▸ **Source texts of formatted documents**
╭──

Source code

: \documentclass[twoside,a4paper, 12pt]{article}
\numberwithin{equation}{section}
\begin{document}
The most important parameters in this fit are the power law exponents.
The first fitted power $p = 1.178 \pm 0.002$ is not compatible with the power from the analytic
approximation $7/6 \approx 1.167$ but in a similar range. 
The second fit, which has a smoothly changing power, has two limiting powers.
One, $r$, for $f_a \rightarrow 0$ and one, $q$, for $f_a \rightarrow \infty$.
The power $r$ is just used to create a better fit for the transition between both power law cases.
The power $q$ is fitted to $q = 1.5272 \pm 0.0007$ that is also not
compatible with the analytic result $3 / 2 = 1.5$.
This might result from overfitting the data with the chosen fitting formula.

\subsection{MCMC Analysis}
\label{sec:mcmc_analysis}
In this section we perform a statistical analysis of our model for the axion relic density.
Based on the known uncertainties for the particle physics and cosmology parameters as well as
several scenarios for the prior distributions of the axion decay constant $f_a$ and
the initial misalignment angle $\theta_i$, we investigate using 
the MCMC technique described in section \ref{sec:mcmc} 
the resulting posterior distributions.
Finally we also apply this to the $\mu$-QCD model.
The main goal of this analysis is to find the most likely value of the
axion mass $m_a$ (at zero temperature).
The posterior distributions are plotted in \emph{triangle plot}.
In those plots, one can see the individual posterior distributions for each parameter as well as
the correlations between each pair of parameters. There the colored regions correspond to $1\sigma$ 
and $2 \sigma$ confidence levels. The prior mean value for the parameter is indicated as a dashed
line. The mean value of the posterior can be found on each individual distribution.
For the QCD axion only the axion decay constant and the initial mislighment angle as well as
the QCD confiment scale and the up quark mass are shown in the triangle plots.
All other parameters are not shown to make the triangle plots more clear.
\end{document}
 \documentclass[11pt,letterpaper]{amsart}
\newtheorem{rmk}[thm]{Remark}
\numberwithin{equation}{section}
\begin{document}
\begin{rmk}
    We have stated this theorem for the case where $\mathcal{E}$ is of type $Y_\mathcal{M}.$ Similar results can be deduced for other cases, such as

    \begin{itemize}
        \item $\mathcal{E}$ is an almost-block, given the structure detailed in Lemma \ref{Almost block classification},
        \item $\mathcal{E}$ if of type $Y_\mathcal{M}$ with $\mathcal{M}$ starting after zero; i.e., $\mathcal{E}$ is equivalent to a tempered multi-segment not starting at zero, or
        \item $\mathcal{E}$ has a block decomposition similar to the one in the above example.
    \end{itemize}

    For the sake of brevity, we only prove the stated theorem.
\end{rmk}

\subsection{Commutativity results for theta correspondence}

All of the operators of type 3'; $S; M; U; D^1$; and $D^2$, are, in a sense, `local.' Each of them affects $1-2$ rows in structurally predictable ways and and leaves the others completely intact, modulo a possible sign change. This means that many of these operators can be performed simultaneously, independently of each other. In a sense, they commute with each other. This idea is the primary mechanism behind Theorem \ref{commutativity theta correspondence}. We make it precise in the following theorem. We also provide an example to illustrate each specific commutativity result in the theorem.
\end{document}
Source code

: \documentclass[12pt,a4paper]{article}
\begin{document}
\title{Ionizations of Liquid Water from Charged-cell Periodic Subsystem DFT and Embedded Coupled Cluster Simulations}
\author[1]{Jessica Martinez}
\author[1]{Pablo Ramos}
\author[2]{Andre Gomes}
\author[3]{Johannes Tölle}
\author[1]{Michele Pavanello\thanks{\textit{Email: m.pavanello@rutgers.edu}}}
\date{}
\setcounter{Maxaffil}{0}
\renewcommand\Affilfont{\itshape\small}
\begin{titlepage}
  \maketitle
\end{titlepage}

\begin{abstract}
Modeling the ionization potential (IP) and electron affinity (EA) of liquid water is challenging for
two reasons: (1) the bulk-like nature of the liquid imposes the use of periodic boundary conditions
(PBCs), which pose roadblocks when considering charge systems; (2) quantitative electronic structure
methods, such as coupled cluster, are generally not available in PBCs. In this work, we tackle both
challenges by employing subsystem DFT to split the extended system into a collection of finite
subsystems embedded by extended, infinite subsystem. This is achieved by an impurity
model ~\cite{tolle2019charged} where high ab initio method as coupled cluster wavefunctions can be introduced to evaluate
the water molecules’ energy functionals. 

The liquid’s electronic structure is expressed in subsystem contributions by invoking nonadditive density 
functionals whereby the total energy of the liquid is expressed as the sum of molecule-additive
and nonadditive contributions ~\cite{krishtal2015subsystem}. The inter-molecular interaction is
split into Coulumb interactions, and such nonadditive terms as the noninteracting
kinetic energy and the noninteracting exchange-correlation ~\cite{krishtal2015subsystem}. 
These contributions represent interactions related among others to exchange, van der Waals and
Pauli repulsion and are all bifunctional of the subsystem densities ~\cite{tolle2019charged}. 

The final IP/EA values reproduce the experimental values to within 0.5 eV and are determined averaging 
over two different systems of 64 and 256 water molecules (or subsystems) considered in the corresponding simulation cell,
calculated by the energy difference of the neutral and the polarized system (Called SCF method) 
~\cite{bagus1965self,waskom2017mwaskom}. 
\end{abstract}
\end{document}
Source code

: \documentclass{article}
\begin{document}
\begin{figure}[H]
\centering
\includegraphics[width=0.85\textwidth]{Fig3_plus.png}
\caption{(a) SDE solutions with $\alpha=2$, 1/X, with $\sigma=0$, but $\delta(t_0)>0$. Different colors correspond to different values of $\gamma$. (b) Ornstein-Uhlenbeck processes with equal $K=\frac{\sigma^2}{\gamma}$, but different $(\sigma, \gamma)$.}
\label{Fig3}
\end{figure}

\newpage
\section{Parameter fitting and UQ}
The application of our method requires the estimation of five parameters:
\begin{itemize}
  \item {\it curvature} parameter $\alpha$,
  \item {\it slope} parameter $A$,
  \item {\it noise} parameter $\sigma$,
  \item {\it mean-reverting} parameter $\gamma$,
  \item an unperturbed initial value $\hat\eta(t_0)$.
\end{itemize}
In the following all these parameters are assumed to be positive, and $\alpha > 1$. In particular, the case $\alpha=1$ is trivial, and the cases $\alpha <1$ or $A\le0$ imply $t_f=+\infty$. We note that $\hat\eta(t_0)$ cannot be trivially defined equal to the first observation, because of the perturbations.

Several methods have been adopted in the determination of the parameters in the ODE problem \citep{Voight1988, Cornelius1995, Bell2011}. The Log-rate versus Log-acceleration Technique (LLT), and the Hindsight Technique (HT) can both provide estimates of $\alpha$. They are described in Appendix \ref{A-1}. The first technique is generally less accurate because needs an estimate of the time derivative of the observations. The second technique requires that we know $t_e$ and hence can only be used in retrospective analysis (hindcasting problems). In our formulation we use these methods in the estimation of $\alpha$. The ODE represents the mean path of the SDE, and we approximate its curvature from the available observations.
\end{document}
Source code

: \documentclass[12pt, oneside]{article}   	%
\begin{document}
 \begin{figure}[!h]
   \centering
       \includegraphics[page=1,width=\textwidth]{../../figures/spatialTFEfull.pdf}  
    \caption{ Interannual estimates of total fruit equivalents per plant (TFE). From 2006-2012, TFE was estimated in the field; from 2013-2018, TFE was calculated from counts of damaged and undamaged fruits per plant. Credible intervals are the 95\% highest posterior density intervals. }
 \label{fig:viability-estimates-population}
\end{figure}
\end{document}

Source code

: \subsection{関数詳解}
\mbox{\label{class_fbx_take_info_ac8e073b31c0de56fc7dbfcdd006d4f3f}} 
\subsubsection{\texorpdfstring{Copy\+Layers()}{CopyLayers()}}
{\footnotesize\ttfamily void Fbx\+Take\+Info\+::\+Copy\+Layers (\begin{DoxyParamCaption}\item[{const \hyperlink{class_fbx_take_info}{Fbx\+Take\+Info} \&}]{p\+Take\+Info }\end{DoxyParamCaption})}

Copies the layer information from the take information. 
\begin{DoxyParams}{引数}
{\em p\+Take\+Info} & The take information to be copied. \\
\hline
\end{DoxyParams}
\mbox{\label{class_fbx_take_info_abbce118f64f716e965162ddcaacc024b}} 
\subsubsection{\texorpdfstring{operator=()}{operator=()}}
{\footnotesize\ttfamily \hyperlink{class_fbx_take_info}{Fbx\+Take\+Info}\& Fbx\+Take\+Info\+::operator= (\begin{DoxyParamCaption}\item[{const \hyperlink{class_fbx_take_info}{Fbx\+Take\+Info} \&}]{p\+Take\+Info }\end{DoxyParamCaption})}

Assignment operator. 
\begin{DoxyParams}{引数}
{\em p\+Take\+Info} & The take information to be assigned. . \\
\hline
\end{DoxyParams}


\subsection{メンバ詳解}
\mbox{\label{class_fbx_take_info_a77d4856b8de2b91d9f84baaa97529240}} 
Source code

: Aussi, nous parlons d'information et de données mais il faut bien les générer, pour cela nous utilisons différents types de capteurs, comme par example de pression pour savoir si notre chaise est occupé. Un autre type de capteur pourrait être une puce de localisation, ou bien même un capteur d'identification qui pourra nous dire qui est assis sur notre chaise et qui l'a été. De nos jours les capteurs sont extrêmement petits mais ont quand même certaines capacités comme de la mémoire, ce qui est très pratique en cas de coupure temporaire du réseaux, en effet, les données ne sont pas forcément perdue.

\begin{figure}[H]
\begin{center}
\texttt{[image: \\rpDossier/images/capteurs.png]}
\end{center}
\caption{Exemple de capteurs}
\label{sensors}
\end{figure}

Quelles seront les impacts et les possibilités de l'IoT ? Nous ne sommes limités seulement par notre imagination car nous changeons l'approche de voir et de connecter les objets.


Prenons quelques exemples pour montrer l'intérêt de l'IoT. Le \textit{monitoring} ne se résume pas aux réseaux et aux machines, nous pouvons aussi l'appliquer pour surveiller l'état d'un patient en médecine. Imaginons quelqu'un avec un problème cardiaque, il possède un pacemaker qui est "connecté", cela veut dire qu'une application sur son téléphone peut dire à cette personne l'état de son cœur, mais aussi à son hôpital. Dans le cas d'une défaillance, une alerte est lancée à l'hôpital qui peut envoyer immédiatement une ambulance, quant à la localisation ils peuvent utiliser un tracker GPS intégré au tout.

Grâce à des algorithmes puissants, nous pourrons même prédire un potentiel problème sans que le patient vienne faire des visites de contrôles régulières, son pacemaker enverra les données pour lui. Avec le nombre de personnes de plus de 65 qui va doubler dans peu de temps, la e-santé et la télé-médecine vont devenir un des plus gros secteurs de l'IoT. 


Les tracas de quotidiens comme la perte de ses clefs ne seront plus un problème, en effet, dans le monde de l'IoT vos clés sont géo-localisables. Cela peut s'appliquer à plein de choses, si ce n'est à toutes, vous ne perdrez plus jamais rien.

╰──

▸ **Work to complete**
Once you find the line with "This might result" above, print it and every line after it up to and including the line with "the resulting posterior distributions.", exactly as written and nothing else.

▸ **Answer to the exercise**
This might result from overfitting the data with the chosen fitting formula.

\subsection{MCMC Analysis}
\label{sec:mcmc_analysis}
In this section we perform a statistical analysis of our model for the axion relic density.
Based on the known uncertainties for the particle physics and cosmology parameters as well as
several scenarios for the prior distributions of the axion decay constant $f_a$ and
the initial misalignment angle $\theta_i$, we investigate using 
the MCMC technique described in section \ref{sec:mcmc} 
the resulting posterior distributions.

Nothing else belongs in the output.